Anne-Sophie Rodet and Justin Lemire-Elmore are two of approximately 40 participants in this year’s Sun Trip, an exceptional event that challenges participants to ride from Lyon, France to the Guangzhou region of China using only a solar electric bicycle.
Rodet and Lemire-Elmore are using a custom built solar powered tandem trike as their mode of transportation as they prepare to journey thousands of kilometres across Europe later this week.
“I’m super looking forward to facing backwards on a rowing machine and looking at all the reactions,” Lemire-Elmore tells the North Shore News about the couple’s bike, which he describes as: “a back-to-back tandem recumbent electric solar (bicycle)” wherein the forward facing person peddles and the backwards facing rider uses a built in “rowing station” to propel the contraption forward while energy from the sun recharges the bike’s electric components.
“This is our first foray doing anything directly with solar,” Lemire-Elmore explains. “Now that I’ve actually experienced what it’s like to have the battery pack just charge itself throughout the day with no hunting around to find a spare outlet – it’s such a liberating sensation.”
It’s an ordeal that Lemire-Elmore knows all too well. Ten years ago he rode across Canada in a bid to show how long distance touring could by accomplished using an electric bike. Although he says back then e-bikes were prone to needing extensive repairs and troubleshooting, the technology has improved tremendously 10 years on.
The Sun Trip has also piqued Lemire-Elmore’s professional interest as his company, a small engineering firm called Grin Technologies based in Vancouver, is dedicated to advancing the state of after-market electric bicycle conversion kits.

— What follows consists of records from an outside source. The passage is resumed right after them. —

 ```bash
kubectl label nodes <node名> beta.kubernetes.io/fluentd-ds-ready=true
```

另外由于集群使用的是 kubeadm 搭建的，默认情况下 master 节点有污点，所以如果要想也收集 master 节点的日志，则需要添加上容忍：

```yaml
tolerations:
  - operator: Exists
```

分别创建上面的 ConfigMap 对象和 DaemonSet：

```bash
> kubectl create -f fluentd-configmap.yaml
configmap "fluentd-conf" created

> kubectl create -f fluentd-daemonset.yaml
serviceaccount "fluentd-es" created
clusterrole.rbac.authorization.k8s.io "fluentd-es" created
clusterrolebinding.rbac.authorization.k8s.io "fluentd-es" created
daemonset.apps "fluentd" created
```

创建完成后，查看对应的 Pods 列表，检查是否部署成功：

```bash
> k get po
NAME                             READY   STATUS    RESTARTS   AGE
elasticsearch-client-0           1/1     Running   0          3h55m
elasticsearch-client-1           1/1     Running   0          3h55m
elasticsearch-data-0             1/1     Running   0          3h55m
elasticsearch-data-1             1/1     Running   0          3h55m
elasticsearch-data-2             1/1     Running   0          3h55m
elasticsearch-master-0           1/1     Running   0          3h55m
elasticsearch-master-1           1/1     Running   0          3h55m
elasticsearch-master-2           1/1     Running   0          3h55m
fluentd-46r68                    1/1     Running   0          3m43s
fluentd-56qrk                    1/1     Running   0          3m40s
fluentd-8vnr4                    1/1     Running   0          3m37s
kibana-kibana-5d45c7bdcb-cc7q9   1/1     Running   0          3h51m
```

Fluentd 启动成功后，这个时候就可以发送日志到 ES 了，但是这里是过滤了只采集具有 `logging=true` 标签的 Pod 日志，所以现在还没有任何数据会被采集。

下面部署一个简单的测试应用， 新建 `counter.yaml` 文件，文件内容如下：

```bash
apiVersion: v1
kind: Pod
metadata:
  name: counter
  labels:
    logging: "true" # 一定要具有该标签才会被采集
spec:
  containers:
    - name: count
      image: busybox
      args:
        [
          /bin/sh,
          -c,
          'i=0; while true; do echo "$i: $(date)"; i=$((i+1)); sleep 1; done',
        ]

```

“When I found out that this trip for 2018 was going from Lyon – which is the hometown of Anne-Sophie – to the Guangzhou region of china, which is where we get a ton of components and parts supplies … it seemed pretty special to be linking those two parts of the world by solar powered e-bikes, which is the entire domain of light low-powered electric assist that intrigues and interests us,” he says.
As participants ride from Lyon to Guangzhou they are free to take essentially any route they want along the way.

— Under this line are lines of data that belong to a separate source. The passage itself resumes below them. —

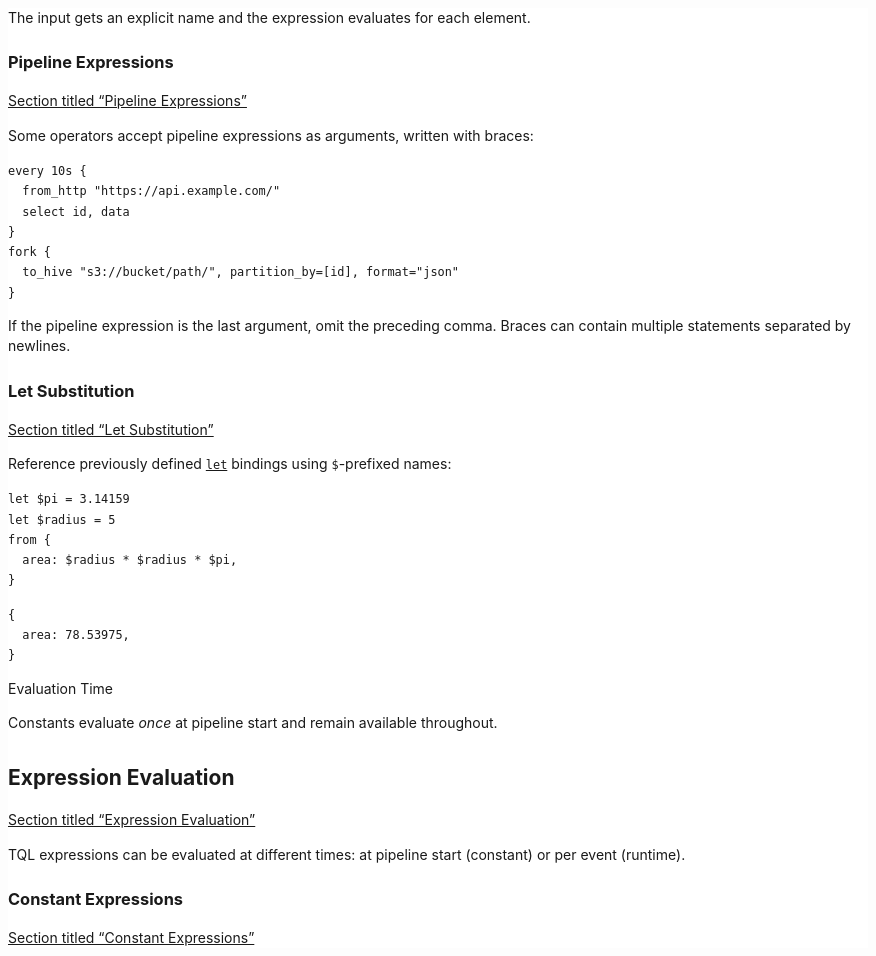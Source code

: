 The input gets an explicit name and the expression evaluates for each element.

### Pipeline Expressions

[Section titled “Pipeline Expressions”](#pipeline-expressions)

Some operators accept pipeline expressions as arguments, written with braces:

```tql
every 10s {
  from_http "https://api.example.com/"
  select id, data
}
fork {
  to_hive "s3://bucket/path/", partition_by=[id], format="json"
}
```

If the pipeline expression is the last argument, omit the preceding comma. Braces can contain multiple statements separated by newlines.

### Let Substitution

[Section titled “Let Substitution”](#let-substitution)

Reference previously defined [`let`](/explanations/language/statements#let) bindings using `$`-prefixed names:

```tql
let $pi = 3.14159
let $radius = 5
from {
  area: $radius * $radius * $pi,
}
```

```tql
{
  area: 78.53975,
}
```

Evaluation Time

Constants evaluate *once* at pipeline start and remain available throughout.

## Expression Evaluation

[Section titled “Expression Evaluation”](#expression-evaluation)

TQL expressions can be evaluated at different times: at pipeline start (constant) or per event (runtime).

### Constant Expressions

[Section titled “Constant Expressions”](#constant-expressions)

“I’m really interested in the beginning, so the first five days we ride all together and we get to know the other teams. I think it’s going to be interesting because after that we’ll be really interested in following and knowing where the other riders will be,” Rodet says.
While the total journey from France to China is estimated at 12,000 kilometres when it kicks off this week, with most participants travelling a northern route through Ukraine or Russia to get there, Rodet says her and Lemire-Elmore are interested in travelling south through Iran. They might be returning from this year’s Sun Trip a little early as well, she notes.

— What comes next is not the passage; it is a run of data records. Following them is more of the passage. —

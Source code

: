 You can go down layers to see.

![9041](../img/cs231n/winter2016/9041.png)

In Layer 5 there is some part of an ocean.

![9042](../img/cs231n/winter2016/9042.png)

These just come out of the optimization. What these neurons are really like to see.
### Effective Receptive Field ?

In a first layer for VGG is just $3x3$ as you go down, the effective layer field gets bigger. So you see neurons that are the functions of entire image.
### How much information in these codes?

“Everybody is going all the way to Guangzhou except us, the reason is we’re actually coming back because we had already planned to get married in August. You can’t do it all, so we decided to not go all the way,” she says.
And Lemire-Elmore adds that the portion of the trip the couple is undertaking also serves to highlight something they’re both passionate about.
“The fact that you can do these kinds of distances with this small amount of energy coming from solar really just helps highlight how little energy you really do need for moving people in a fun and pleasant way,” he says. “We hope to bring attention to that.”
The Sun Trip officially kicks off on Friday at the Place des Terreaux in Lyon at 1 p.m., rain or shine. Hopefully shine.